IF (APP_NAME() NOT LIKE '%SQL Server Management Studio%')
BEGIN
  RAISERROR(N'The stored procedure must be run interactively.', 10, -1, -1);
  RETURN;
END;

This works for normal executions, but when running over a local server group, the application name changes to ".Net SqlClient Data Provider".

I can't find another way to determine whether a query comes from SSMS. I can't discriminate based on user names because our applications use domain accounts.
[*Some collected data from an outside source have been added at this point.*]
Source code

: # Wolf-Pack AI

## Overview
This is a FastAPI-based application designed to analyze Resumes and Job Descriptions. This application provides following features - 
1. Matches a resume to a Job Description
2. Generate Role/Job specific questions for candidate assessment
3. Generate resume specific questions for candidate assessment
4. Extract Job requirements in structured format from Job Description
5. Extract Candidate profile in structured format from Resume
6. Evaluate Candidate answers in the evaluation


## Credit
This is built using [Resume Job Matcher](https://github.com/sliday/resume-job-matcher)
The host name isn't an option, either, because there are disaster scenarios in which accessing SSMS from the database server itself is the expected course of action (and I'd rather not surprise anyone during disaster recovery, even if it is unlikely).

Are there any better ways of determining if a query is coming from SSMS, either directly to one server or from a linked server group?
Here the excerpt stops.